## TASK STATEMENT
No record may be left out; print them all verbatim.

## MATERIAL SUPPLIED
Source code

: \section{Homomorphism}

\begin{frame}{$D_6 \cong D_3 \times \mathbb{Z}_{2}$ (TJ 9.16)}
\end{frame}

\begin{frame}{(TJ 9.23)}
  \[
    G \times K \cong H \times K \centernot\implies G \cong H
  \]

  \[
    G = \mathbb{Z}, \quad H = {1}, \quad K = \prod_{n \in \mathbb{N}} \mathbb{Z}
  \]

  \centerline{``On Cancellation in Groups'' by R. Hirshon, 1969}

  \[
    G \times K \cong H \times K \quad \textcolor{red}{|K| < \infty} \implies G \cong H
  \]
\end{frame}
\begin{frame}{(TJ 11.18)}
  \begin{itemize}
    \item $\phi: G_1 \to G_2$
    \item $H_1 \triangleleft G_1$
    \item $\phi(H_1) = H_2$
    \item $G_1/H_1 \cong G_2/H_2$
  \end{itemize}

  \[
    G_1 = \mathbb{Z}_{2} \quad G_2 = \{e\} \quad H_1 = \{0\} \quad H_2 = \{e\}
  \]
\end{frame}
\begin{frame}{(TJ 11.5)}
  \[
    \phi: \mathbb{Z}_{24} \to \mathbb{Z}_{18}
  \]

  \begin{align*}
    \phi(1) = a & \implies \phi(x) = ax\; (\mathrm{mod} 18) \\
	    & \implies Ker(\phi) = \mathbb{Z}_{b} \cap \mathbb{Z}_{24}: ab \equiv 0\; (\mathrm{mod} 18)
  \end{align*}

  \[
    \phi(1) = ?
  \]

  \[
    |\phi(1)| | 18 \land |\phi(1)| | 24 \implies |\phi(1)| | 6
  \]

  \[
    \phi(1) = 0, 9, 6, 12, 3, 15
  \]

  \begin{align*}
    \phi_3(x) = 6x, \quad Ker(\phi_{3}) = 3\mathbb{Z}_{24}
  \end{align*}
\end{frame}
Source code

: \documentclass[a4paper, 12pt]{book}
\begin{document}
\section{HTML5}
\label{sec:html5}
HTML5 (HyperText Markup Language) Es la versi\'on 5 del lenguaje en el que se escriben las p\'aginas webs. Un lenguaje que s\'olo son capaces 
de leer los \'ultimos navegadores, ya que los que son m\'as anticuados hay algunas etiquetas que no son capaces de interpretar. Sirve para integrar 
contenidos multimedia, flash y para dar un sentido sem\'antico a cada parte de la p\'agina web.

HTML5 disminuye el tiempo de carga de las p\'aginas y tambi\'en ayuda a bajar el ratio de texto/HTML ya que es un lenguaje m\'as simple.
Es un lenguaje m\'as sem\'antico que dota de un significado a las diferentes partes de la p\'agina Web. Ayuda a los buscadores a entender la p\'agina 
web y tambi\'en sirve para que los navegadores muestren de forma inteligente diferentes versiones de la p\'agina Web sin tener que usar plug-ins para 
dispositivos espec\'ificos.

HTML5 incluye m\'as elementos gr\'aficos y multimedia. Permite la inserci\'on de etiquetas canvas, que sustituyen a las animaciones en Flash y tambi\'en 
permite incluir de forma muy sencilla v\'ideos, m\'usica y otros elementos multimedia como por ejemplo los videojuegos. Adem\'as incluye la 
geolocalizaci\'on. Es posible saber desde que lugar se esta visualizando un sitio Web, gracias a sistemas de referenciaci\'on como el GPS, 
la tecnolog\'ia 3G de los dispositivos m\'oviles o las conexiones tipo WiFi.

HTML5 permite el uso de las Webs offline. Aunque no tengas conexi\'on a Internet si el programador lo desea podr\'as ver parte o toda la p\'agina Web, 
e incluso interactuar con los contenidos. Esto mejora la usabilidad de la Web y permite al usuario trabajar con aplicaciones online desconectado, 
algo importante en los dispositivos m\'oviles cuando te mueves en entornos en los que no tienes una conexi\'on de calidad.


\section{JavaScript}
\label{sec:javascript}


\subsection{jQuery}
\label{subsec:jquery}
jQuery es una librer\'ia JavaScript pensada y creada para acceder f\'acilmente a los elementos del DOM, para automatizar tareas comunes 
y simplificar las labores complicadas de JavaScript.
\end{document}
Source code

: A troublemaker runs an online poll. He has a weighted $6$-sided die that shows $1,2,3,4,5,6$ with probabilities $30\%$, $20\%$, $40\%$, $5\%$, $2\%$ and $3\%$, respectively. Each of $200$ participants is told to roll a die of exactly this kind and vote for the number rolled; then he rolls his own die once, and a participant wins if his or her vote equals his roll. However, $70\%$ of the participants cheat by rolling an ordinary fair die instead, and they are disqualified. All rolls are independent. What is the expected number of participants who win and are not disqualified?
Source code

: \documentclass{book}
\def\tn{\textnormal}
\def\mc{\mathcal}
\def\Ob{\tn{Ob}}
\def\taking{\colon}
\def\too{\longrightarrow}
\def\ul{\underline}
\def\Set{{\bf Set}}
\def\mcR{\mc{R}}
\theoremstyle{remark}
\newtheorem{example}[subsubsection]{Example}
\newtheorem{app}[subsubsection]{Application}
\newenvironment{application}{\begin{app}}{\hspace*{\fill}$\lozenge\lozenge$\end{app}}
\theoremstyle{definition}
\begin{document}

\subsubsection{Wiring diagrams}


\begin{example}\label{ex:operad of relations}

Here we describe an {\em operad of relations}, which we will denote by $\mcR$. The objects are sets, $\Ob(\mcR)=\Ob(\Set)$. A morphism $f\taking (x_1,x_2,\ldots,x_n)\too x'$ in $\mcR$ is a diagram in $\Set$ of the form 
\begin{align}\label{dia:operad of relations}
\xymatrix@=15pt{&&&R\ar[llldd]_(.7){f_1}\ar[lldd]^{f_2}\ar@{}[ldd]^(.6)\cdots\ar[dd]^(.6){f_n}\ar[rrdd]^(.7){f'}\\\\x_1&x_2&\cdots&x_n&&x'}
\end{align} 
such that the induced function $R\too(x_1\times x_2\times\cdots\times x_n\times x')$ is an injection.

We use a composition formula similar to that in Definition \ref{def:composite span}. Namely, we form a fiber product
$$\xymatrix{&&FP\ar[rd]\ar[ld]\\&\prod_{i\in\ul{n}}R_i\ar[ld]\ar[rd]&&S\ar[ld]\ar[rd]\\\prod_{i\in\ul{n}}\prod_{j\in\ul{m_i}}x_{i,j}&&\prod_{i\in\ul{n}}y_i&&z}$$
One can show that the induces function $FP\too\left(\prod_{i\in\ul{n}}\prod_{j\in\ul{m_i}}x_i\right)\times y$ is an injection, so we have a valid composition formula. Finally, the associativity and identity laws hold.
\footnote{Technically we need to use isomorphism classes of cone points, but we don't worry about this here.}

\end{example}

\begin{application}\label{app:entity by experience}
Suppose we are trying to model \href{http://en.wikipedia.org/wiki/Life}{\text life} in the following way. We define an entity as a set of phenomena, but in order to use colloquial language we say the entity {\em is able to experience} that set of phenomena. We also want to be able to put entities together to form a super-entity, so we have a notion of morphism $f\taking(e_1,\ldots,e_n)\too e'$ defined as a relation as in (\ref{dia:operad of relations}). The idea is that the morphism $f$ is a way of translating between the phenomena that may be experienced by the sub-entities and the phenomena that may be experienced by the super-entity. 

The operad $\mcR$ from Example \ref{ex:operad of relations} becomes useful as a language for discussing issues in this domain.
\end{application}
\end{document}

## ANSWER TO THIS EXERCISE
Source code

: \section{Homomorphism}

\begin{frame}{$D_6 \cong D_3 \times \mathbb{Z}_{2}$ (TJ 9.16)}
\end{frame}

\begin{frame}{(TJ 9.23)}
  \[
    G \times K \cong H \times K \centernot\implies G \cong H
  \]

  \[
    G = \mathbb{Z}, \quad H = {1}, \quad K = \prod_{n \in \mathbb{N}} \mathbb{Z}
  \]

  \centerline{``On Cancellation in Groups'' by R. Hirshon, 1969}

  \[
    G \times K \cong H \times K \quad \textcolor{red}{|K| < \infty} \implies G \cong H
  \]
\end{frame}
\begin{frame}{(TJ 11.18)}
  \begin{itemize}
    \item $\phi: G_1 \to G_2$
    \item $H_1 \triangleleft G_1$
    \item $\phi(H_1) = H_2$
    \item $G_1/H_1 \cong G_2/H_2$
  \end{itemize}

  \[
    G_1 = \mathbb{Z}_{2} \quad G_2 = \{e\} \quad H_1 = \{0\} \quad H_2 = \{e\}
  \]
\end{frame}
\begin{frame}{(TJ 11.5)}
  \[
    \phi: \mathbb{Z}_{24} \to \mathbb{Z}_{18}
  \]

  \begin{align*}
    \phi(1) = a & \implies \phi(x) = ax\; (\mathrm{mod} 18) \\
	    & \implies Ker(\phi) = \mathbb{Z}_{b} \cap \mathbb{Z}_{24}: ab \equiv 0\; (\mathrm{mod} 18)
  \end{align*}

  \[
    \phi(1) = ?
  \]

  \[
    |\phi(1)| | 18 \land |\phi(1)| | 24 \implies |\phi(1)| | 6
  \]

  \[
    \phi(1) = 0, 9, 6, 12, 3, 15
  \]

  \begin{align*}
    \phi_3(x) = 6x, \quad Ker(\phi_{3}) = 3\mathbb{Z}_{24}
  \end{align*}
\end{frame}
Source code

: \documentclass[a4paper, 12pt]{book}
\begin{document}
\section{HTML5}
\label{sec:html5}
HTML5 (HyperText Markup Language) Es la versi\'on 5 del lenguaje en el que se escriben las p\'aginas webs. Un lenguaje que s\'olo son capaces 
de leer los \'ultimos navegadores, ya que los que son m\'as anticuados hay algunas etiquetas que no son capaces de interpretar. Sirve para integrar 
contenidos multimedia, flash y para dar un sentido sem\'antico a cada parte de la p\'agina web.

HTML5 disminuye el tiempo de carga de las p\'aginas y tambi\'en ayuda a bajar el ratio de texto/HTML ya que es un lenguaje m\'as simple.
Es un lenguaje m\'as sem\'antico que dota de un significado a las diferentes partes de la p\'agina Web. Ayuda a los buscadores a entender la p\'agina 
web y tambi\'en sirve para que los navegadores muestren de forma inteligente diferentes versiones de la p\'agina Web sin tener que usar plug-ins para 
dispositivos espec\'ificos.

HTML5 incluye m\'as elementos gr\'aficos y multimedia. Permite la inserci\'on de etiquetas canvas, que sustituyen a las animaciones en Flash y tambi\'en 
permite incluir de forma muy sencilla v\'ideos, m\'usica y otros elementos multimedia como por ejemplo los videojuegos. Adem\'as incluye la 
geolocalizaci\'on. Es posible saber desde que lugar se esta visualizando un sitio Web, gracias a sistemas de referenciaci\'on como el GPS, 
la tecnolog\'ia 3G de los dispositivos m\'oviles o las conexiones tipo WiFi.

HTML5 permite el uso de las Webs offline. Aunque no tengas conexi\'on a Internet si el programador lo desea podr\'as ver parte o toda la p\'agina Web, 
e incluso interactuar con los contenidos. Esto mejora la usabilidad de la Web y permite al usuario trabajar con aplicaciones online desconectado, 
algo importante en los dispositivos m\'oviles cuando te mueves en entornos en los que no tienes una conexi\'on de calidad.


\section{JavaScript}
\label{sec:javascript}


\subsection{jQuery}
\label{subsec:jquery}
jQuery es una librer\'ia JavaScript pensada y creada para acceder f\'acilmente a los elementos del DOM, para automatizar tareas comunes 
y simplificar las labores complicadas de JavaScript.
\end{document}
Source code

: A troublemaker runs an online poll. He has a weighted $6$-sided die that shows $1,2,3,4,5,6$ with probabilities $30\%$, $20\%$, $40\%$, $5\%$, $2\%$ and $3\%$, respectively. Each of $200$ participants is told to roll a die of exactly this kind and vote for the number rolled; then he rolls his own die once, and a participant wins if his or her vote equals his roll. However, $70\%$ of the participants cheat by rolling an ordinary fair die instead, and they are disqualified. All rolls are independent. What is the expected number of participants who win and are not disqualified?
Source code

: \documentclass{book}
\def\tn{\textnormal}
\def\mc{\mathcal}
\def\Ob{\tn{Ob}}
\def\taking{\colon}
\def\too{\longrightarrow}
\def\ul{\underline}
\def\Set{{\bf Set}}
\def\mcR{\mc{R}}
\theoremstyle{remark}
\newtheorem{example}[subsubsection]{Example}
\newtheorem{app}[subsubsection]{Application}
\newenvironment{application}{\begin{app}}{\hspace*{\fill}$\lozenge\lozenge$\end{app}}
\theoremstyle{definition}
\begin{document}

\subsubsection{Wiring diagrams}


\begin{example}\label{ex:operad of relations}

Here we describe an {\em operad of relations}, which we will denote by $\mcR$. The objects are sets, $\Ob(\mcR)=\Ob(\Set)$. A morphism $f\taking (x_1,x_2,\ldots,x_n)\too x'$ in $\mcR$ is a diagram in $\Set$ of the form 
\begin{align}\label{dia:operad of relations}
\xymatrix@=15pt{&&&R\ar[llldd]_(.7){f_1}\ar[lldd]^{f_2}\ar@{}[ldd]^(.6)\cdots\ar[dd]^(.6){f_n}\ar[rrdd]^(.7){f'}\\\\x_1&x_2&\cdots&x_n&&x'}
\end{align} 
such that the induced function $R\too(x_1\times x_2\times\cdots\times x_n\times x')$ is an injection.

We use a composition formula similar to that in Definition \ref{def:composite span}. Namely, we form a fiber product
$$\xymatrix{&&FP\ar[rd]\ar[ld]\\&\prod_{i\in\ul{n}}R_i\ar[ld]\ar[rd]&&S\ar[ld]\ar[rd]\\\prod_{i\in\ul{n}}\prod_{j\in\ul{m_i}}x_{i,j}&&\prod_{i\in\ul{n}}y_i&&z}$$
One can show that the induces function $FP\too\left(\prod_{i\in\ul{n}}\prod_{j\in\ul{m_i}}x_i\right)\times y$ is an injection, so we have a valid composition formula. Finally, the associativity and identity laws hold.
\footnote{Technically we need to use isomorphism classes of cone points, but we don't worry about this here.}

\end{example}

\begin{application}\label{app:entity by experience}
Suppose we are trying to model \href{http://en.wikipedia.org/wiki/Life}{\text life} in the following way. We define an entity as a set of phenomena, but in order to use colloquial language we say the entity {\em is able to experience} that set of phenomena. We also want to be able to put entities together to form a super-entity, so we have a notion of morphism $f\taking(e_1,\ldots,e_n)\too e'$ defined as a relation as in (\ref{dia:operad of relations}). The idea is that the morphism $f$ is a way of translating between the phenomena that may be experienced by the sub-entities and the phenomena that may be experienced by the super-entity. 

The operad $\mcR$ from Example \ref{ex:operad of relations} becomes useful as a language for discussing issues in this domain.
\end{application}
\end{document}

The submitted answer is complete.